Collected data
※ ※ ※
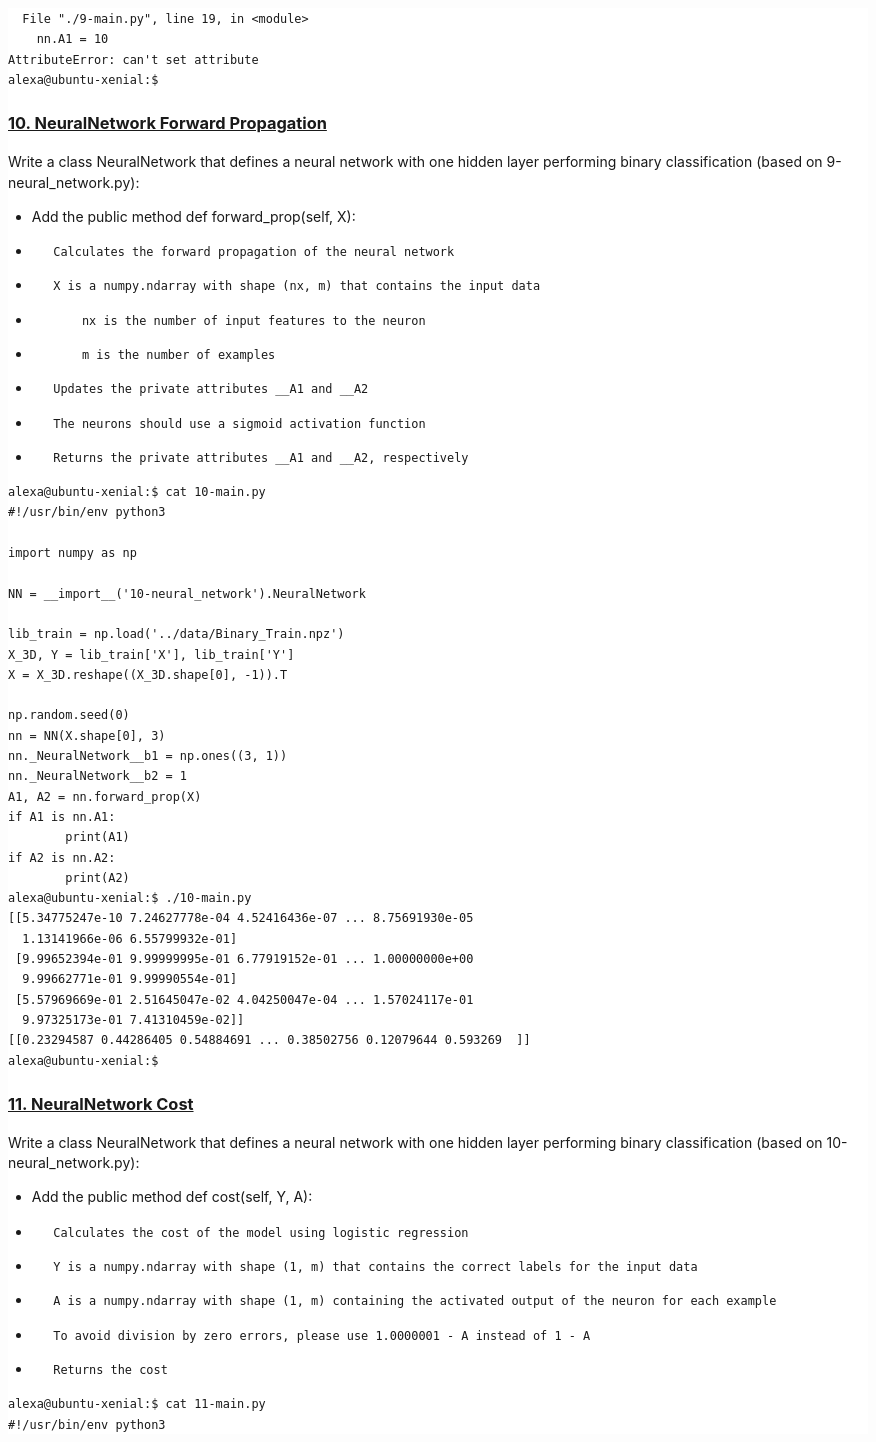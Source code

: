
 ```
  File "./9-main.py", line 19, in <module>
    nn.A1 = 10
AttributeError: can't set attribute
alexa@ubuntu-xenial:$
```

### [10. NeuralNetwork Forward Propagation](./10-neural_network.py)
Write a class NeuralNetwork that defines a neural network with one hidden layer performing binary classification (based on 9-neural_network.py):
*    Add the public method def forward_prop(self, X):
*        Calculates the forward propagation of the neural network
*        X is a numpy.ndarray with shape (nx, m) that contains the input data
*            nx is the number of input features to the neuron
*            m is the number of examples
*        Updates the private attributes __A1 and __A2
*        The neurons should use a sigmoid activation function
*        Returns the private attributes __A1 and __A2, respectively
```
alexa@ubuntu-xenial:$ cat 10-main.py
#!/usr/bin/env python3

import numpy as np

NN = __import__('10-neural_network').NeuralNetwork

lib_train = np.load('../data/Binary_Train.npz')
X_3D, Y = lib_train['X'], lib_train['Y']
X = X_3D.reshape((X_3D.shape[0], -1)).T

np.random.seed(0)
nn = NN(X.shape[0], 3)
nn._NeuralNetwork__b1 = np.ones((3, 1))
nn._NeuralNetwork__b2 = 1
A1, A2 = nn.forward_prop(X)
if A1 is nn.A1:
        print(A1)
if A2 is nn.A2:
        print(A2)
alexa@ubuntu-xenial:$ ./10-main.py
[[5.34775247e-10 7.24627778e-04 4.52416436e-07 ... 8.75691930e-05
  1.13141966e-06 6.55799932e-01]
 [9.99652394e-01 9.99999995e-01 6.77919152e-01 ... 1.00000000e+00
  9.99662771e-01 9.99990554e-01]
 [5.57969669e-01 2.51645047e-02 4.04250047e-04 ... 1.57024117e-01
  9.97325173e-01 7.41310459e-02]]
[[0.23294587 0.44286405 0.54884691 ... 0.38502756 0.12079644 0.593269  ]]
alexa@ubuntu-xenial:$
```

### [11. NeuralNetwork Cost](./11-neural_network.py)
Write a class NeuralNetwork that defines a neural network with one hidden layer performing binary classification (based on 10-neural_network.py):
*    Add the public method def cost(self, Y, A):
*        Calculates the cost of the model using logistic regression
*        Y is a numpy.ndarray with shape (1, m) that contains the correct labels for the input data
*        A is a numpy.ndarray with shape (1, m) containing the activated output of the neuron for each example
*        To avoid division by zero errors, please use 1.0000001 - A instead of 1 - A
*        Returns the cost
```
alexa@ubuntu-xenial:$ cat 11-main.py
#!/usr/bin/env python3
```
※ ※ ※
▶ [PROBLEM TO SOLVE] From the records given above, reproduce all text exactly and exclude each picture.

▶ [ANSWER SECTION]
Source code

:
 ```
  File "./9-main.py", line 19, in <module>
    nn.A1 = 10
AttributeError: can't set attribute
alexa@ubuntu-xenial:$
```

### [10. NeuralNetwork Forward Propagation](./10-neural_network.py)
Write a class NeuralNetwork that defines a neural network with one hidden layer performing binary classification (based on 9-neural_network.py):
*    Add the public method def forward_prop(self, X):
*        Calculates the forward propagation of the neural network
*        X is a numpy.ndarray with shape (nx, m) that contains the input data
*            nx is the number of input features to the neuron
*            m is the number of examples
*        Updates the private attributes __A1 and __A2
*        The neurons should use a sigmoid activation function
*        Returns the private attributes __A1 and __A2, respectively
```
alexa@ubuntu-xenial:$ cat 10-main.py
#!/usr/bin/env python3

import numpy as np

NN = __import__('10-neural_network').NeuralNetwork

lib_train = np.load('../data/Binary_Train.npz')
X_3D, Y = lib_train['X'], lib_train['Y']
X = X_3D.reshape((X_3D.shape[0], -1)).T

np.random.seed(0)
nn = NN(X.shape[0], 3)
nn._NeuralNetwork__b1 = np.ones((3, 1))
nn._NeuralNetwork__b2 = 1
A1, A2 = nn.forward_prop(X)
if A1 is nn.A1:
        print(A1)
if A2 is nn.A2:
        print(A2)
alexa@ubuntu-xenial:$ ./10-main.py
[[5.34775247e-10 7.24627778e-04 4.52416436e-07 ... 8.75691930e-05
  1.13141966e-06 6.55799932e-01]
 [9.99652394e-01 9.99999995e-01 6.77919152e-01 ... 1.00000000e+00
  9.99662771e-01 9.99990554e-01]
 [5.57969669e-01 2.51645047e-02 4.04250047e-04 ... 1.57024117e-01
  9.97325173e-01 7.41310459e-02]]
[[0.23294587 0.44286405 0.54884691 ... 0.38502756 0.12079644 0.593269  ]]
alexa@ubuntu-xenial:$
```

### [11. NeuralNetwork Cost](./11-neural_network.py)
Write a class NeuralNetwork that defines a neural network with one hidden layer performing binary classification (based on 10-neural_network.py):
*    Add the public method def cost(self, Y, A):
*        Calculates the cost of the model using logistic regression
*        Y is a numpy.ndarray with shape (1, m) that contains the correct labels for the input data
*        A is a numpy.ndarray with shape (1, m) containing the activated output of the neuron for each example
*        To avoid division by zero errors, please use 1.0000001 - A instead of 1 - A
*        Returns the cost
```
alexa@ubuntu-xenial:$ cat 11-main.py
#!/usr/bin/env python3
```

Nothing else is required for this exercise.